◆ **Try it**:
Search the records for lines with the word "that" and copy each match.

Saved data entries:
- Opening Delimiter -
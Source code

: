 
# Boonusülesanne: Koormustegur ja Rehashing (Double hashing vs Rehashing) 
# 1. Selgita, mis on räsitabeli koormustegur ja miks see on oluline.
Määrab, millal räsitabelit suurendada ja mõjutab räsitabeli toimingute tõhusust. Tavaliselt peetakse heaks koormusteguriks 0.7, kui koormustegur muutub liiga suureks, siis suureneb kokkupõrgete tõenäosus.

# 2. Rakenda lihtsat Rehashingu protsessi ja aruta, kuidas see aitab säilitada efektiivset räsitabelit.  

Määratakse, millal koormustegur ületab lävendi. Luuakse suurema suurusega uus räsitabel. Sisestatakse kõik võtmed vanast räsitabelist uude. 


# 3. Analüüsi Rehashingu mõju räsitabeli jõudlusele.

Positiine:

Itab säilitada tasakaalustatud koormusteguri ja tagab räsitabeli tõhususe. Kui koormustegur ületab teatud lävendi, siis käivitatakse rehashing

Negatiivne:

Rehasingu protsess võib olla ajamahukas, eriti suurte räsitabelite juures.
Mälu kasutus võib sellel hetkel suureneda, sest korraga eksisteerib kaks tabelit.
- Closing Delimiter -
- Opening Delimiter -
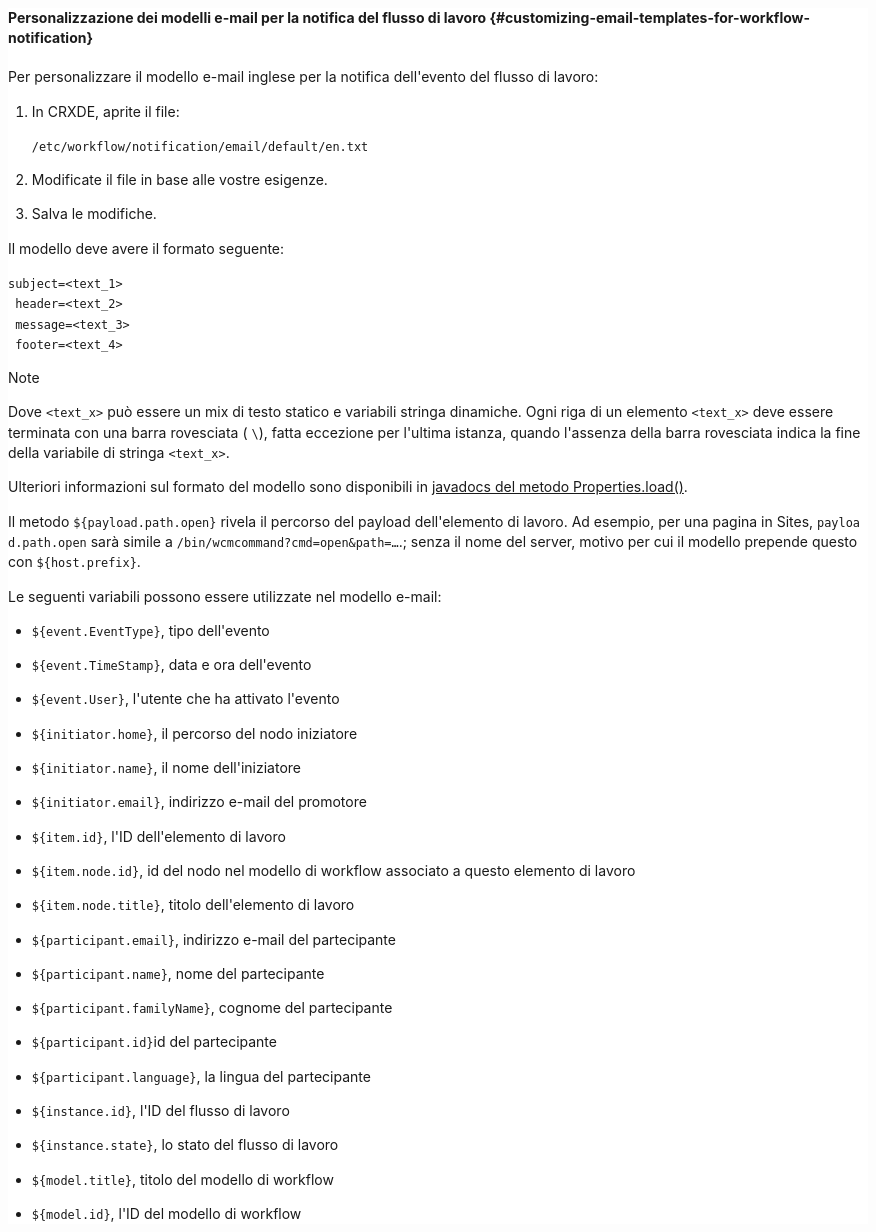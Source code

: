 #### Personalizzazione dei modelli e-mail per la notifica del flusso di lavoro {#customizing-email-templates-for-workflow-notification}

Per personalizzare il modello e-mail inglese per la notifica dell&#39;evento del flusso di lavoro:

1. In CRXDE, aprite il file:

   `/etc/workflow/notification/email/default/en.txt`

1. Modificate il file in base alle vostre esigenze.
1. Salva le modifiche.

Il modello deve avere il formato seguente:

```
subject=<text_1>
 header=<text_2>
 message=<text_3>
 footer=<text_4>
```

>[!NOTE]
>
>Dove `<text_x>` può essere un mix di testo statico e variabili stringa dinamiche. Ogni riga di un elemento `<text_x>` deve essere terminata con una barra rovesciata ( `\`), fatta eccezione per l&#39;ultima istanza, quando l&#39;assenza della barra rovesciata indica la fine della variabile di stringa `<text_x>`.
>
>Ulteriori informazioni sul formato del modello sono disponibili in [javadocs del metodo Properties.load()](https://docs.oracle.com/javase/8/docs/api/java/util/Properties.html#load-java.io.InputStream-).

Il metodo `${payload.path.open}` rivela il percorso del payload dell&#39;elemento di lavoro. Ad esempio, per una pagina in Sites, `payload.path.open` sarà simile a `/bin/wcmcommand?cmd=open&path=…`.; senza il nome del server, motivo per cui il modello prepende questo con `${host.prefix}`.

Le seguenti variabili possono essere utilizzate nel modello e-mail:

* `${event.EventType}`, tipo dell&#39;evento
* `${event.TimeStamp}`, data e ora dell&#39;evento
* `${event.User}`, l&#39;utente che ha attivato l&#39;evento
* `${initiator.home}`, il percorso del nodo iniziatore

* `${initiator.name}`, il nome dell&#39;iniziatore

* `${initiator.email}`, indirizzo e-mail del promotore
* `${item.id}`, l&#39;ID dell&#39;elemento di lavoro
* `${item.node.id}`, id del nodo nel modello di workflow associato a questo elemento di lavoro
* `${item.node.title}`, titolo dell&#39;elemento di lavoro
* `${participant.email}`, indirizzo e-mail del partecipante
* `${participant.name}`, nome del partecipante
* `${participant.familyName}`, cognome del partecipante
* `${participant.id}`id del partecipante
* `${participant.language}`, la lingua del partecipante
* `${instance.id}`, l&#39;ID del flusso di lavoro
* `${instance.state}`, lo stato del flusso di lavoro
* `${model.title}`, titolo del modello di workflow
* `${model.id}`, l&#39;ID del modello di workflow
- Closing Delimiter -
- Opening Delimiter -
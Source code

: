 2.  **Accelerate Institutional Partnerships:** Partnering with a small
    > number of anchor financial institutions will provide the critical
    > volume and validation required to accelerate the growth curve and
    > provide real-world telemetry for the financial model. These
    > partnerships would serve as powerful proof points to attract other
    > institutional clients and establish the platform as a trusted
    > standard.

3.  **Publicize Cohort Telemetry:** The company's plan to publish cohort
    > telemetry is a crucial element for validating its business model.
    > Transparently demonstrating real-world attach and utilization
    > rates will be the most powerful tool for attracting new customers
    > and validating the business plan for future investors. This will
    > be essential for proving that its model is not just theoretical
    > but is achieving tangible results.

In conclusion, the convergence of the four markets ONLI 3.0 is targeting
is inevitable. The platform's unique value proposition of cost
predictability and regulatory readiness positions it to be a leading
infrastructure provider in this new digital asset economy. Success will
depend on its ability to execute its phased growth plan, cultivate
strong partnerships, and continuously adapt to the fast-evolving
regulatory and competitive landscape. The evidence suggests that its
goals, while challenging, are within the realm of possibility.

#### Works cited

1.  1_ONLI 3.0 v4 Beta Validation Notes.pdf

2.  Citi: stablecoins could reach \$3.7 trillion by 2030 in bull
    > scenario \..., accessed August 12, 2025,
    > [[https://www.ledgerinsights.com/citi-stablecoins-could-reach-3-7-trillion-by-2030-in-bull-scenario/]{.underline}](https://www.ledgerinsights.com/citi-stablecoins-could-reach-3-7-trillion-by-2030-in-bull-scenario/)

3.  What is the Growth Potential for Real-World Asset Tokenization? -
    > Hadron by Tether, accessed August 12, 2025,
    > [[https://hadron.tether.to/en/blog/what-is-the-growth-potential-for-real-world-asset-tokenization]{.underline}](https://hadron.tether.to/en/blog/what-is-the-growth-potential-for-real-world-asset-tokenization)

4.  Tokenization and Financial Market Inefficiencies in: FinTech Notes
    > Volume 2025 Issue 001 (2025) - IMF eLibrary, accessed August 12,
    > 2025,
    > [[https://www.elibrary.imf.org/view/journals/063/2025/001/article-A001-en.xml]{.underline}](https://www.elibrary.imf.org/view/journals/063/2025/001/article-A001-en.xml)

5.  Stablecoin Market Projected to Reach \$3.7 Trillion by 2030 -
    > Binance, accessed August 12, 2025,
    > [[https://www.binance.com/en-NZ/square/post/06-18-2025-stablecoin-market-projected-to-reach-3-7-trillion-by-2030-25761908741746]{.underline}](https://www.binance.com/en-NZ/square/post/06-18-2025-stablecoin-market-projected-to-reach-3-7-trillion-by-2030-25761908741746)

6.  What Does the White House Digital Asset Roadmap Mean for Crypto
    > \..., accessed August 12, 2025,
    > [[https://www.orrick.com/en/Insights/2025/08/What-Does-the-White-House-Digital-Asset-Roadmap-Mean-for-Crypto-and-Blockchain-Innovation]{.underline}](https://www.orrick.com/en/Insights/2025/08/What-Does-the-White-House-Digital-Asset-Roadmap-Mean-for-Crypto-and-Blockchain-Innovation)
- Closing Delimiter -
◆ **Result of the exercise**:
    > be essential for proving that its model is not just theoretical
regulatory and competitive landscape. The evidence suggests that its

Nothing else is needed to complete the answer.